Fitness Master: Obesity - the brain disease abetted by convenience stores
“But what about hamburgers? Hot dogs? Potato chips? French fries?”
That’s basically what my buddy was asking me, and the simple question made me feel like a simpleton. For not only did I have no response, but it also seemingly shipwrecked a pet theory of mine.
That something I thought could reduce the incidence of obesity in the United States by appeasing appetite might whet it instead.
What you’ll read next, however, won’t exactly right the ship. Just patch it up enough to keep it afloat — and smooth some of the dietary waters you need to sail.
The Hindus have long believed eating hand-to-mouth puts you in sync with the Five Elements of Nature, and I’ve long believed direct contact with food makes you more mindful of your body’s satiety cues and keeps you from overeating. I only tried intentionally doing so, though, a few years ago after I read about another one of its advantages.

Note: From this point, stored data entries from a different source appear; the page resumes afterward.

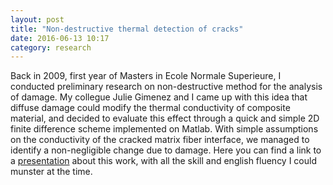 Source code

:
 ```yaml
---
layout: post
title: "Non-destructive thermal detection of cracks"
date: 2016-06-13 10:17
category: research
---
```


Back in 2009, first year of Masters in Ecole Normale Superieure,  I conducted preliminary research on non-destructive method for the analysis of damage. My collegue Julie Gimenez and I came up with this idea that diffuse damage could modify the thermal conductivity of composite material, and decided to evaluate this effect through a quick and simple 2D finite difference scheme implemented on Matlab. With simple assumptions on the conductivity of the cracked matrix fiber interface, we managed to identify a non-negligible change due to damage. Here you can find a link to a [presentation](../../../pdf/thermal.pdf) about this work, with all the skill and english fluency I could munster at the time.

That the touching of food activates the parasympathetic nervous system, which increases salivation, releases digestive enzymes, and relaxes the intestines, all of which lead to better nutrient absorption. I had been having some intestinal discomfort, you see, and felt the supersized suppertime salads I eat seven days a week were the source; hence, the following experiment.
To eat at least some and sometimes all of it not with a three-pronged fork but a five-fingered hand. Although it wasn’t much of an experiment, it was a successful one, so the practice is now a habit.

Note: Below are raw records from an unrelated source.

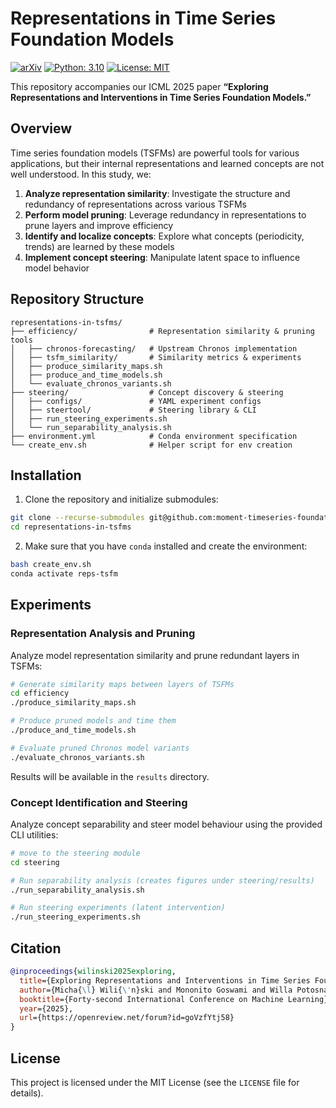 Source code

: # Representations in Time Series Foundation Models

[![arXiv](https://img.shields.io/static/v1?label=arXiv&message=2409.12915&color=B31B1B&logo=arXiv)](https://arxiv.org/abs/2409.12915)
[![Python: 3.10](https://img.shields.io/badge/Python-3.10-blue)]()
[![License: MIT](https://img.shields.io/badge/License-MIT-yellow)](https://opensource.org/license/MIT)

This repository accompanies our ICML 2025 paper **“Exploring Representations and Interventions in Time Series Foundation Models.”**

## Overview

Time series foundation models (TSFMs) are powerful tools for various applications, but their internal representations and learned concepts are not well understood. In this study, we:

1. **Analyze representation similarity**: Investigate the structure and redundancy of representations across various TSFMs
2. **Perform model pruning**: Leverage redundancy in representations to prune layers and improve efficiency
3. **Identify and localize concepts**: Explore what concepts (periodicity, trends) are learned by these models
4. **Implement concept steering**: Manipulate latent space to influence model behavior

## Repository Structure

```
representations-in-tsfms/
├── efficiency/                # Representation similarity & pruning tools
│   ├── chronos-forecasting/   # Upstream Chronos implementation
│   ├── tsfm_similarity/       # Similarity metrics & experiments
│   ├── produce_similarity_maps.sh
│   ├── produce_and_time_models.sh
│   └── evaluate_chronos_variants.sh
├── steering/                  # Concept discovery & steering
│   ├── configs/               # YAML experiment configs
│   ├── steertool/             # Steering library & CLI
│   ├── run_steering_experiments.sh
│   └── run_separability_analysis.sh
├── environment.yml            # Conda environment specification
└── create_env.sh              # Helper script for env creation
```

## Installation

1. Clone the repository and initialize submodules:
```bash
git clone --recurse-submodules git@github.com:moment-timeseries-foundation-model/representations-in-tsfms.git
cd representations-in-tsfms
```

2. Make sure that you have `conda` installed and create the environment:
```bash
bash create_env.sh
conda activate reps-tsfm
```

## Experiments

### Representation Analysis and Pruning

Analyze model representation similarity and prune redundant layers in TSFMs:

```bash
# Generate similarity maps between layers of TSFMs
cd efficiency
./produce_similarity_maps.sh

# Produce pruned models and time them
./produce_and_time_models.sh

# Evaluate pruned Chronos model variants
./evaluate_chronos_variants.sh
```

Results will be available in the `results` directory.

### Concept Identification and Steering

Analyze concept separability and steer model behaviour using the provided CLI utilities:

```bash
# move to the steering module
cd steering

# Run separability analysis (creates figures under steering/results)
./run_separability_analysis.sh

# Run steering experiments (latent intervention)
./run_steering_experiments.sh
```

## Citation

```bibtex
@inproceedings{wilinski2025exploring,
  title={Exploring Representations and Interventions in Time Series Foundation Models},
  author={Micha{\l} Wili{\'n}ski and Mononito Goswami and Willa Potosnak and Nina {\.{Z}}ukowska and Artur Dubrawski},
  booktitle={Forty-second International Conference on Machine Learning},
  year={2025},
  url={https://openreview.net/forum?id=goVzfYtj58}
}
```

## License

This project is licensed under the MIT License (see the `LICENSE` file for details).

I’ll grab a bit of red leaf, green leaf, or spinach; wrap it around a slice of tomato, mushroom, pepper, or pickle; and pop it in my mouth. There’s little mess since I haven’t used any sort of salad dressing for years.
Five nights a week, I’ll snack on salad this way as I prepare the omelet or shirataki noodle, fat-free mozzarella mix that’s part of that supper. I’ll eat the entirety that way the other two nights while I wait for potatoes to bake.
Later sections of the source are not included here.